From nobody@FreeBSD.org  Thu May  9 20:59:34 2013
Return-Path: <nobody@FreeBSD.org>
Received: from mx1.freebsd.org (mx1.FreeBSD.org [8.8.178.115])
	by hub.freebsd.org (Postfix) with ESMTP id 93FCC397
	for <freebsd-gnats-submit@FreeBSD.org>; Thu,  9 May 2013 20:59:34 +0000 (UTC)
	(envelope-from nobody@FreeBSD.org)
Received: from oldred.FreeBSD.org (oldred.freebsd.org [8.8.178.121])
	by mx1.freebsd.org (Postfix) with ESMTP id 859EC17B
	for <freebsd-gnats-submit@FreeBSD.org>; Thu,  9 May 2013 20:59:34 +0000 (UTC)
Received: from oldred.FreeBSD.org ([127.0.1.6])
	by oldred.FreeBSD.org (8.14.5/8.14.5) with ESMTP id r49KxXqQ077415
	for <freebsd-gnats-submit@FreeBSD.org>; Thu, 9 May 2013 20:59:33 GMT
	(envelope-from nobody@oldred.FreeBSD.org)
Received: (from nobody@localhost)
	by oldred.FreeBSD.org (8.14.5/8.14.5/Submit) id r49KxXG3077414;
	Thu, 9 May 2013 20:59:33 GMT
	(envelope-from nobody)
Message-Id: <201305092059.r49KxXG3077414@oldred.FreeBSD.org>
Date: Thu, 9 May 2013 20:59:33 GMT
From: Jason Keller <jkeller@bbiinternational.com>
To: freebsd-gnats-submit@FreeBSD.org
Subject: Optimized Checksum Code for ZFS
X-Send-Pr-Version: www-3.1
X-GNATS-Notify:

>Number:         178467
>Category:       kern
>Synopsis:       [zfs] [request] Optimized Checksum Code for ZFS
>Confidential:   no
>Severity:       non-critical
>Priority:       low
>Responsible:    freebsd-fs
>State:          suspended
>Quarter:        
>Keywords:       
>Date-Required:  
>Class:          change-request
>Submitter-Id:   current-users
>Arrival-Date:   Thu May 09 21:00:00 UTC 2013
>Closed-Date:    
>Last-Modified:  Thu Aug 15 03:44:03 UTC 2013
>Originator:     Jason Keller
>Release:        9.1
>Organization:
BBI International
>Environment:
FreeBSD chewy 9.1-RELEASE-p3 FreeBSD 9.1-RELEASE-p3 #0: Mon Apr 29 18:27:25 UTC 2013     root@amd64-builder.daemonology.net:/usr/obj/usr/src/sys/GENERIC  amd64
>Description:
This isn't so much a problem as it is an RFE.  Basically, the SHA256
checksum code within ZFS looks like it could use a little helping hand.
On my limited testing, it would appear that Solaris 11 has at least a
20-25% edge in efficiency when doing SHA256 checksumming for ZFS.

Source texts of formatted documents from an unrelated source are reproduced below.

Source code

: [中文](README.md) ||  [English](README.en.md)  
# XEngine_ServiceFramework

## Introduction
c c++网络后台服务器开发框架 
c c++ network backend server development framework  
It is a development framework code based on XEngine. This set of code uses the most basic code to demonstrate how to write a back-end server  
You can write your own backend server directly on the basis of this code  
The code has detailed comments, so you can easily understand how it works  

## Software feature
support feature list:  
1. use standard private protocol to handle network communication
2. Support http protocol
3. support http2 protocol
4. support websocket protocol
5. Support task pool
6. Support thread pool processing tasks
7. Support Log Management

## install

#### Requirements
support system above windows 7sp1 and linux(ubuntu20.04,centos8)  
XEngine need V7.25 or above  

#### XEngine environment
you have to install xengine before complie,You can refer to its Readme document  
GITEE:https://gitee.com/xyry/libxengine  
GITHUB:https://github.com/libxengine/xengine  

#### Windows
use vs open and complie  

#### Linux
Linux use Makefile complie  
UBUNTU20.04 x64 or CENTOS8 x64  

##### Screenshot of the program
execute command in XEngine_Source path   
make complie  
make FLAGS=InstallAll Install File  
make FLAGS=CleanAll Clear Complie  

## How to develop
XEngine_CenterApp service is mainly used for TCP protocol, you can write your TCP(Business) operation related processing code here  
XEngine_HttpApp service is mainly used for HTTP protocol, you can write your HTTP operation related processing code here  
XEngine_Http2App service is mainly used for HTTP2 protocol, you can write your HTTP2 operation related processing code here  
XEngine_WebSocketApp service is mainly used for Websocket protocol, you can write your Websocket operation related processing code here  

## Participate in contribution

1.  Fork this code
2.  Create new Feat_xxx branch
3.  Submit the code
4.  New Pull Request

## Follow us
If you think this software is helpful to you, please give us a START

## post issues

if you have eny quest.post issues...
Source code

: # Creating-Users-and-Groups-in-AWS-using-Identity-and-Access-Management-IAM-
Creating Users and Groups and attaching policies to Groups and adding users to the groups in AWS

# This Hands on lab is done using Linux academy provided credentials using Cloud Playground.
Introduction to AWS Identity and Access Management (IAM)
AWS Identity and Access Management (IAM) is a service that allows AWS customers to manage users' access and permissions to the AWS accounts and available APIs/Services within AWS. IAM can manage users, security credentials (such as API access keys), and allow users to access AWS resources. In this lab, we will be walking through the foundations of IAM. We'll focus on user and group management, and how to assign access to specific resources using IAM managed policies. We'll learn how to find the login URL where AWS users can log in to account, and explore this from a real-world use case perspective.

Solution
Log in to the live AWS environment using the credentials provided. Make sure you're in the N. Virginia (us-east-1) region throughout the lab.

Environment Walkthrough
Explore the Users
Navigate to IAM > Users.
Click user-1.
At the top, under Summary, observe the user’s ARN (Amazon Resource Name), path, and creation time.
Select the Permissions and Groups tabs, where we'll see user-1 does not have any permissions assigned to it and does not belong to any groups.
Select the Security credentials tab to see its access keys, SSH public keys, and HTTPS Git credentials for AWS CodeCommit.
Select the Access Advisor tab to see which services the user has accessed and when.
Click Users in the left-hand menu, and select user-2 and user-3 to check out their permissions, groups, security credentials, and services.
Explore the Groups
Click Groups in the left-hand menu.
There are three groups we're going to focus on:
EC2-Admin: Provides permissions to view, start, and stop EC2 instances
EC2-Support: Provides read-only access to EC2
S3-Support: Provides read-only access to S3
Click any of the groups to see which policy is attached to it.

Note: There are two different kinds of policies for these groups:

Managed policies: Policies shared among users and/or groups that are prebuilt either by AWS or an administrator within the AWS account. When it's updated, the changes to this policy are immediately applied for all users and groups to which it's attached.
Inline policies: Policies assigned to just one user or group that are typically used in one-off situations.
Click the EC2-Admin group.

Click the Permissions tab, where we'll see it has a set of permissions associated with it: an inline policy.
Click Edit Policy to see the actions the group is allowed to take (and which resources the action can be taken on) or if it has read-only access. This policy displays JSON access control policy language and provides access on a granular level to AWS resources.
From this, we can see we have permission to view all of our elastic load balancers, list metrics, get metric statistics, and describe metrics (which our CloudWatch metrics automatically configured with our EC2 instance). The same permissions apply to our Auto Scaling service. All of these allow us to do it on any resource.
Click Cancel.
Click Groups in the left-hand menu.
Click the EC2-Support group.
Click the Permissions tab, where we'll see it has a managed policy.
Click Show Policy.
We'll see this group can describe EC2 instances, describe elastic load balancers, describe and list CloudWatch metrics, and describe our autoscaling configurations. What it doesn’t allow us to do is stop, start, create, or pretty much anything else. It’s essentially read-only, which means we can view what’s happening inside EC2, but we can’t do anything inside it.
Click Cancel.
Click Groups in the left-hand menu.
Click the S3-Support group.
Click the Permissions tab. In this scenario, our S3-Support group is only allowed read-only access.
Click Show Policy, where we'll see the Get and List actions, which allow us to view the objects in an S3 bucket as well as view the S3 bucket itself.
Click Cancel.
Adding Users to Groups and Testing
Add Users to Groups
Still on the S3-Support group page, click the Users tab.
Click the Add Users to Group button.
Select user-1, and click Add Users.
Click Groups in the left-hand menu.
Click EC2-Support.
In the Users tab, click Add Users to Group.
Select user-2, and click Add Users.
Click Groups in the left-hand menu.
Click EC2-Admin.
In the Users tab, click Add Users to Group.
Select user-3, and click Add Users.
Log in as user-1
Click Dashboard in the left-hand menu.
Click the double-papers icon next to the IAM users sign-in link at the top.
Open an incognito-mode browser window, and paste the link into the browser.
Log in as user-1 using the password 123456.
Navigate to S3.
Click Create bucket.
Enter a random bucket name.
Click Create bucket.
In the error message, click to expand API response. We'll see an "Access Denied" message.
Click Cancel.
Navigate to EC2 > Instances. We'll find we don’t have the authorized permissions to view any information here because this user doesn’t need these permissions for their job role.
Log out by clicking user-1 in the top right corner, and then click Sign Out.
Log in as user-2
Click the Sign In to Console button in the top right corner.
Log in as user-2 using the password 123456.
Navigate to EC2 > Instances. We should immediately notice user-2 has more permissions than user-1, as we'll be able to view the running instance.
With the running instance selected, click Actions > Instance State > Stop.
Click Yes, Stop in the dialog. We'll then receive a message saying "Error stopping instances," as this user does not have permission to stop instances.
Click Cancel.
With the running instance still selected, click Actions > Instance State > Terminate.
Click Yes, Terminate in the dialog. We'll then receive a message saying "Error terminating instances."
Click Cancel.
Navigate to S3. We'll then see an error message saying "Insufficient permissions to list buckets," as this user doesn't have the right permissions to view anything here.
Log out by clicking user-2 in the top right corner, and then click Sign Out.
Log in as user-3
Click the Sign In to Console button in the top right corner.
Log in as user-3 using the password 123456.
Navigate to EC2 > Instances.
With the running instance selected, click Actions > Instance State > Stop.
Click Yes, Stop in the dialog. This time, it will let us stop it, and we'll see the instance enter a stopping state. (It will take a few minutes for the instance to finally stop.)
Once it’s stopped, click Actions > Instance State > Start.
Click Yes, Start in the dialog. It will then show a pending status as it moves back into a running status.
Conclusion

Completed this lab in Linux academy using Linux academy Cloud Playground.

IANAP, but it would be extremely nice to be able to have the same (or
better) efficiency for ZFS on FreeBSD.  I have not done specific testing
with Fletcher4, but that also seemed to be slightly better tuned in
Solaris 11 as well.
>How-To-Repeat:

>Fix:


>Release-Note:
>Audit-Trail:
State-Changed-From-To: open->suspended 
State-Changed-By: linimon 
State-Changed-When: Fri May 10 03:35:38 UTC 2013 
State-Changed-Why:  
assign, and note that someone will need to provide a patch. 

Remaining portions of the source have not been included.